■ **ABOUT THIS EXERCISE**
Apart from the pictures, write out all the records exactly.
§
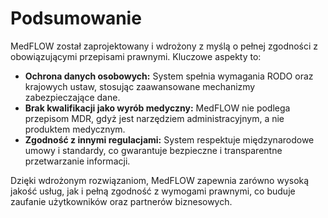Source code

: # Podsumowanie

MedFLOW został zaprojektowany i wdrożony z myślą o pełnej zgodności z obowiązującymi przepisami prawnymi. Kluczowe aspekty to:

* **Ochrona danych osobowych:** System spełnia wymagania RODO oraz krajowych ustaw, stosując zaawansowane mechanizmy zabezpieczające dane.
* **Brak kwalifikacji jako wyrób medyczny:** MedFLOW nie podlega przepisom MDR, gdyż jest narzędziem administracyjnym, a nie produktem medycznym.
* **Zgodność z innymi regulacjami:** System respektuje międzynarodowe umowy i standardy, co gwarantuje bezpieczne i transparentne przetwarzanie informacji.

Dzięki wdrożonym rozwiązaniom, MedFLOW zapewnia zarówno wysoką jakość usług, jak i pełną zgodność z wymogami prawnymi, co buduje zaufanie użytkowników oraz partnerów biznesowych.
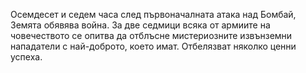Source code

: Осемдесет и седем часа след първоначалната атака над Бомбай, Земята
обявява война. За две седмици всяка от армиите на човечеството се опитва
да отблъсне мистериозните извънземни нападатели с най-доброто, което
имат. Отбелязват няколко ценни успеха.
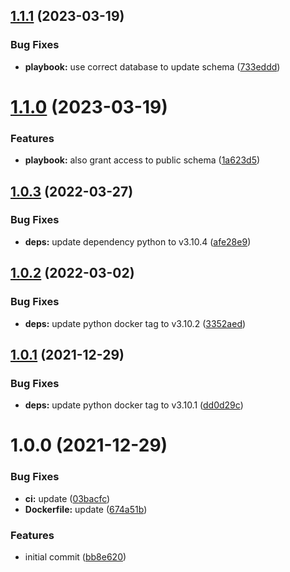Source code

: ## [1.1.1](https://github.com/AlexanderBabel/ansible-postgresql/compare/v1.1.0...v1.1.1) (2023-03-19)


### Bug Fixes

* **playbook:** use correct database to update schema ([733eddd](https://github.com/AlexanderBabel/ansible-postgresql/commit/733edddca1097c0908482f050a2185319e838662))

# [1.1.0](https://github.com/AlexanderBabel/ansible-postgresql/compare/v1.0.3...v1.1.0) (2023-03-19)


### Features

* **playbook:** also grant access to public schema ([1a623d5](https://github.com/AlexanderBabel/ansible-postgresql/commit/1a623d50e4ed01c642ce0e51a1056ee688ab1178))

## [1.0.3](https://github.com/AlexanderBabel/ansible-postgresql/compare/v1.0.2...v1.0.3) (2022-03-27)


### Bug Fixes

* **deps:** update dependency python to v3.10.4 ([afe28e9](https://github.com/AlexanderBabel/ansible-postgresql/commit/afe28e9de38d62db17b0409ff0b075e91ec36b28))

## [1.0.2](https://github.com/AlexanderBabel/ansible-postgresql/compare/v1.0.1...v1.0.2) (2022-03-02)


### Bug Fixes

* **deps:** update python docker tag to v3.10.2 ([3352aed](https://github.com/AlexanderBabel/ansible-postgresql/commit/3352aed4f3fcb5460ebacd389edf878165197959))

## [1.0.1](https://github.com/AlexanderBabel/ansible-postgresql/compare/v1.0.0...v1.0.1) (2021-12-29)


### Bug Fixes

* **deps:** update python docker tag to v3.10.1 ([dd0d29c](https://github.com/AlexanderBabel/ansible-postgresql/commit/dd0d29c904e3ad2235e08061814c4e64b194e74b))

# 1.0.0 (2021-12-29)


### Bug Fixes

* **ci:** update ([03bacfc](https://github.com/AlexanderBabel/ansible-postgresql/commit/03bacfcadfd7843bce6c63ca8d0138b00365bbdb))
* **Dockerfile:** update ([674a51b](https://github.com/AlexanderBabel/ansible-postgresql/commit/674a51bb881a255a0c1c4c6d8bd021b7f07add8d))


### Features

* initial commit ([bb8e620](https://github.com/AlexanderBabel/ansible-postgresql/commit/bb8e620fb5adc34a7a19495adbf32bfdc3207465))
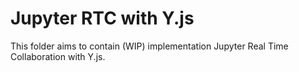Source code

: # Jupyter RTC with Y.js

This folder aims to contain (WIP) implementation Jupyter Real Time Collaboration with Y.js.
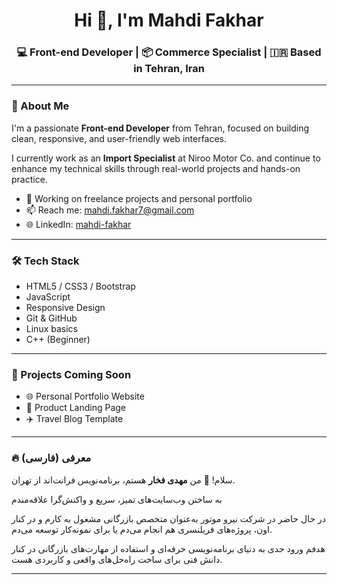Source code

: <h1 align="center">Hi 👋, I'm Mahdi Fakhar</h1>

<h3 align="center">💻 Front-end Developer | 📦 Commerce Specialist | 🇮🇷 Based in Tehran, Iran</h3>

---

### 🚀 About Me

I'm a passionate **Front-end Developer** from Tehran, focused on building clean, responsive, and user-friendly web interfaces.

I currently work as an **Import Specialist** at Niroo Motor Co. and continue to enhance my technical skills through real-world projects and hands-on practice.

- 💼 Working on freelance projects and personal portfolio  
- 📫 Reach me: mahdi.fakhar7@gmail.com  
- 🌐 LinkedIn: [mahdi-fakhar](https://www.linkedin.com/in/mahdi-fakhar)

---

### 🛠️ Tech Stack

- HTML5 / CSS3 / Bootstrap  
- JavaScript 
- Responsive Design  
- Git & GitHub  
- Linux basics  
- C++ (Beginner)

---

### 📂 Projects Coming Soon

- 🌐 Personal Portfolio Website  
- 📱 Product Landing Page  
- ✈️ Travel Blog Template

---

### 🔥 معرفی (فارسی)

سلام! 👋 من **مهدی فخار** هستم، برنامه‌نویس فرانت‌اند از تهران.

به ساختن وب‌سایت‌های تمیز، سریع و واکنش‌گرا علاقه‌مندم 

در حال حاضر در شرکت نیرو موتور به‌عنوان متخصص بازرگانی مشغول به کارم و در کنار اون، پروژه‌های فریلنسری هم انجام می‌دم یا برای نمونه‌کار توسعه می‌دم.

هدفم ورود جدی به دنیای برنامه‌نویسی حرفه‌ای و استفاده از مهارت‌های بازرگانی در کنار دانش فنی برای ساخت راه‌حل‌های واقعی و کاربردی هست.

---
§
■ **TASK RESPONSE**
Source code

: # Podsumowanie

MedFLOW został zaprojektowany i wdrożony z myślą o pełnej zgodności z obowiązującymi przepisami prawnymi. Kluczowe aspekty to:

* **Ochrona danych osobowych:** System spełnia wymagania RODO oraz krajowych ustaw, stosując zaawansowane mechanizmy zabezpieczające dane.
* **Brak kwalifikacji jako wyrób medyczny:** MedFLOW nie podlega przepisom MDR, gdyż jest narzędziem administracyjnym, a nie produktem medycznym.
* **Zgodność z innymi regulacjami:** System respektuje międzynarodowe umowy i standardy, co gwarantuje bezpieczne i transparentne przetwarzanie informacji.

Dzięki wdrożonym rozwiązaniom, MedFLOW zapewnia zarówno wysoką jakość usług, jak i pełną zgodność z wymogami prawnymi, co buduje zaufanie użytkowników oraz partnerów biznesowych.
Source code

: Осемдесет и седем часа след първоначалната атака над Бомбай, Земята
обявява война. За две седмици всяка от армиите на човечеството се опитва
да отблъсне мистериозните извънземни нападатели с най-доброто, което
имат. Отбелязват няколко ценни успеха.
Source code

: ## [1.1.1](https://github.com/AlexanderBabel/ansible-postgresql/compare/v1.1.0...v1.1.1) (2023-03-19)


### Bug Fixes

* **playbook:** use correct database to update schema ([733eddd](https://github.com/AlexanderBabel/ansible-postgresql/commit/733edddca1097c0908482f050a2185319e838662))

# [1.1.0](https://github.com/AlexanderBabel/ansible-postgresql/compare/v1.0.3...v1.1.0) (2023-03-19)


### Features

* **playbook:** also grant access to public schema ([1a623d5](https://github.com/AlexanderBabel/ansible-postgresql/commit/1a623d50e4ed01c642ce0e51a1056ee688ab1178))

## [1.0.3](https://github.com/AlexanderBabel/ansible-postgresql/compare/v1.0.2...v1.0.3) (2022-03-27)


### Bug Fixes

* **deps:** update dependency python to v3.10.4 ([afe28e9](https://github.com/AlexanderBabel/ansible-postgresql/commit/afe28e9de38d62db17b0409ff0b075e91ec36b28))

## [1.0.2](https://github.com/AlexanderBabel/ansible-postgresql/compare/v1.0.1...v1.0.2) (2022-03-02)


### Bug Fixes

* **deps:** update python docker tag to v3.10.2 ([3352aed](https://github.com/AlexanderBabel/ansible-postgresql/commit/3352aed4f3fcb5460ebacd389edf878165197959))

## [1.0.1](https://github.com/AlexanderBabel/ansible-postgresql/compare/v1.0.0...v1.0.1) (2021-12-29)


### Bug Fixes

* **deps:** update python docker tag to v3.10.1 ([dd0d29c](https://github.com/AlexanderBabel/ansible-postgresql/commit/dd0d29c904e3ad2235e08061814c4e64b194e74b))

# 1.0.0 (2021-12-29)


### Bug Fixes

* **ci:** update ([03bacfc](https://github.com/AlexanderBabel/ansible-postgresql/commit/03bacfcadfd7843bce6c63ca8d0138b00365bbdb))
* **Dockerfile:** update ([674a51b](https://github.com/AlexanderBabel/ansible-postgresql/commit/674a51bb881a255a0c1c4c6d8bd021b7f07add8d))


### Features

* initial commit ([bb8e620](https://github.com/AlexanderBabel/ansible-postgresql/commit/bb8e620fb5adc34a7a19495adbf32bfdc3207465))
Source code

: # Jupyter RTC with Y.js

This folder aims to contain (WIP) implementation Jupyter Real Time Collaboration with Y.js.
Source code

: <h1 align="center">Hi 👋, I'm Mahdi Fakhar</h1>

<h3 align="center">💻 Front-end Developer | 📦 Commerce Specialist | 🇮🇷 Based in Tehran, Iran</h3>

---

### 🚀 About Me

I'm a passionate **Front-end Developer** from Tehran, focused on building clean, responsive, and user-friendly web interfaces.

I currently work as an **Import Specialist** at Niroo Motor Co. and continue to enhance my technical skills through real-world projects and hands-on practice.

- 💼 Working on freelance projects and personal portfolio  
- 📫 Reach me: mahdi.fakhar7@gmail.com  
- 🌐 LinkedIn: [mahdi-fakhar](https://www.linkedin.com/in/mahdi-fakhar)

---

### 🛠️ Tech Stack

- HTML5 / CSS3 / Bootstrap  
- JavaScript 
- Responsive Design  
- Git & GitHub  
- Linux basics  
- C++ (Beginner)

---

### 📂 Projects Coming Soon

- 🌐 Personal Portfolio Website  
- 📱 Product Landing Page  
- ✈️ Travel Blog Template

---

### 🔥 معرفی (فارسی)

سلام! 👋 من **مهدی فخار** هستم، برنامه‌نویس فرانت‌اند از تهران.

به ساختن وب‌سایت‌های تمیز، سریع و واکنش‌گرا علاقه‌مندم 

در حال حاضر در شرکت نیرو موتور به‌عنوان متخصص بازرگانی مشغول به کارم و در کنار اون، پروژه‌های فریلنسری هم انجام می‌دم یا برای نمونه‌کار توسعه می‌دم.

هدفم ورود جدی به دنیای برنامه‌نویسی حرفه‌ای و استفاده از مهارت‌های بازرگانی در کنار دانش فنی برای ساخت راه‌حل‌های واقعی و کاربردی هست.

---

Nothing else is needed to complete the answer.